In this way, the complete model considers this pattern of behaviour in conjunction with the team's ranking to determine a probability of winning, losing or drawing a match.

The forecast
To make the forecast for regular league a database with approximately 200 thousand results of soccer games from 52 leagues around the world was used. The database contains information on the season, league, date of the match, home team, visiting team and match result. The prediction of the day to be carried out for each league after the last date registered in the database was made.

To make the forecast for the World Cup, the FIFA score list of each qualified team in the World Cup was used, as well as the team information by group and date of the matches. The forecast was made for the group elimination phase, in which three rounds of matches are played between the members of each team. The two teams with the best scores in each group qualify for the next phase.

The results
To measure the effectiveness of the prediction, the Ranked Probability Score (RPS) was used. This measure penalizes the forecasts more severely when their probabilities are farther from the actual result. The value obtained with this measurement is within the range of 0-1. Zero being the most desired value.

Another measure used is the absolute accuracy of the forecast. With this measure, the percentage of success that was taken in the prediction is verified.

The following graph shows the prediction result by leagues. The average RPS obtained is 0.2620 while the accuracy is 46%. These results are competitive compared to the state of the art. The graph shows the average result by league obtained. The size of the circle indicates the number of predictions made. As can be seen, most of the results tend to be in the upper left of the graph, which indicates greater accuracy and little prediction error.

The result of the World Cup is shown in the following graph, the bars indicate the average accuracy obtained in the predictions of the games in the three rounds of games per group, the average result is 0.48. The orange line indicates the RPS obtained for the prediction of matches, obtaining an average of 0.276, finally the blue line indicates the accuracy of the teams that are selected for phase 2, obtaining an average of 0.68.

In conclusion
The main motivation in this work is the opportunity to test forecast models in a topic as popular as soccer is. Despite the lack of knowledge about football in general, we were able to first understand the challenge and then develop a prediction model that is easy to implement.
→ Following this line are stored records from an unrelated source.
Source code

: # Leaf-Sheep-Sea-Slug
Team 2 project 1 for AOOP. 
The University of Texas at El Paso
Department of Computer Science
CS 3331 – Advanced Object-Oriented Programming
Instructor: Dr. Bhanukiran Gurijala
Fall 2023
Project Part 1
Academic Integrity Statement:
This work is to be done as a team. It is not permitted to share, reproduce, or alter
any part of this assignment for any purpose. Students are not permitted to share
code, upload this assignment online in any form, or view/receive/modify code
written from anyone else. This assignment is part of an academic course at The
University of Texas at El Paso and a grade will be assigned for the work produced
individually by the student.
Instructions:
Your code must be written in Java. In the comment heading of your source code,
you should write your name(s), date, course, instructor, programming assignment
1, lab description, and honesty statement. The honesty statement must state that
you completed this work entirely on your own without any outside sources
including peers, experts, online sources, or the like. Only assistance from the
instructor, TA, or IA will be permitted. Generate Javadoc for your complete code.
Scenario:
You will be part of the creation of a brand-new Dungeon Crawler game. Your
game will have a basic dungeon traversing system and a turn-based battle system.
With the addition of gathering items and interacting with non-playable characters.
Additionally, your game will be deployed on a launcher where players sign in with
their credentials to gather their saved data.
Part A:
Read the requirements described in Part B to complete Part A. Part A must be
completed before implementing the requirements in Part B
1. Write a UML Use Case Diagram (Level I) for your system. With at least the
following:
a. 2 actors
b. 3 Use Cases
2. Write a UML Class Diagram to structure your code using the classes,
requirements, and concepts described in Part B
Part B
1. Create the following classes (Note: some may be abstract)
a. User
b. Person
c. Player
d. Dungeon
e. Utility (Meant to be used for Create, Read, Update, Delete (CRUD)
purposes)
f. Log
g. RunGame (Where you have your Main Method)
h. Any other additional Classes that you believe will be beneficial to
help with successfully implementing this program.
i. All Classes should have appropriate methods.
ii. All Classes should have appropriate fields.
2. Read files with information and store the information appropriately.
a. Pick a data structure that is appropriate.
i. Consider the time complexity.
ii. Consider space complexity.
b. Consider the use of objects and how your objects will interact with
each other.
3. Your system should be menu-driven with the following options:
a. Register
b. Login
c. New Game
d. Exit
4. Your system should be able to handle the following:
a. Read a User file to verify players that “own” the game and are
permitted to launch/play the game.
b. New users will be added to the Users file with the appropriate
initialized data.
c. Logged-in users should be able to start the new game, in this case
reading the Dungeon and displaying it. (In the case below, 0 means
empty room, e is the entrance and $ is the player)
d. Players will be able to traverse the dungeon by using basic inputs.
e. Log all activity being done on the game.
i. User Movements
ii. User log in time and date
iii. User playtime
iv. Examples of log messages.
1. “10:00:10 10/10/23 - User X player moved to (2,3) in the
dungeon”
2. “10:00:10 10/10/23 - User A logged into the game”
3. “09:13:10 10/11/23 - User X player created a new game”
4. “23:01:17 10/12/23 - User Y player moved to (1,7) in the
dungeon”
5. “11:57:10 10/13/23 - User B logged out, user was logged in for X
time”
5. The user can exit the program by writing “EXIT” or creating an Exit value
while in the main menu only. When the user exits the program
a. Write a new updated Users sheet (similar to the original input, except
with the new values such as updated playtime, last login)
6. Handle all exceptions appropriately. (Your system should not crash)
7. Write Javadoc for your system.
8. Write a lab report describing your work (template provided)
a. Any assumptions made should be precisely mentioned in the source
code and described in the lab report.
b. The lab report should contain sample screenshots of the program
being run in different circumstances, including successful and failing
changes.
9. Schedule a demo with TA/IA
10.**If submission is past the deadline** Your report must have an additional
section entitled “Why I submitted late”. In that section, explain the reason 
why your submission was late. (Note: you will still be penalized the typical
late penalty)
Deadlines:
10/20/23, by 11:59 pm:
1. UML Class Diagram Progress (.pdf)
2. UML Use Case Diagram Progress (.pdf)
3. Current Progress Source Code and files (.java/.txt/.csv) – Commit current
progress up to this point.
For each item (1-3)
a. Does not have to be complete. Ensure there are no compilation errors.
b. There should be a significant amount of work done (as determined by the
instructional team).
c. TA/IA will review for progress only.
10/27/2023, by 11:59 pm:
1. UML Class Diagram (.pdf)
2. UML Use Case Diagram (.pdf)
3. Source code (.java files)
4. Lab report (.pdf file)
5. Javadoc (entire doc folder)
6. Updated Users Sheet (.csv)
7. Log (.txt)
Each league is driven by different motivations that influence the outcome of a game, this can hinder the recognition of patterns when only the result of previous matches is known, however, the model allows recognizing useful patterns for prediction.

In this development, most of the time was invested in defining the best way to classify and accommodate the data, as well as to program the procedures, trying to make them as efficient as possible.

The proposed methodology is simply an instance of a more general framework applied to football. Although, in principle, the framework can be adapted to a wide range of sports domains, it cannot be used in domains that have insufficient data.

Another approach to explore in the future is a knowledge-based system. This usually requires knowledge of a relatively good quality, while most machine learning systems need a large amount of data to get good predictions.

It is important to understand that each football league behaves according to a particular environment. Therefore, a better prediction model should include particular characteristics of the game of the game, such as the importance of the game. This could help improve prediction accuracy.

Future work in this area includes the development of a model that tries to predict the score of the match, along with more advanced techniques and the use of different parameters to evaluate the quality of the result.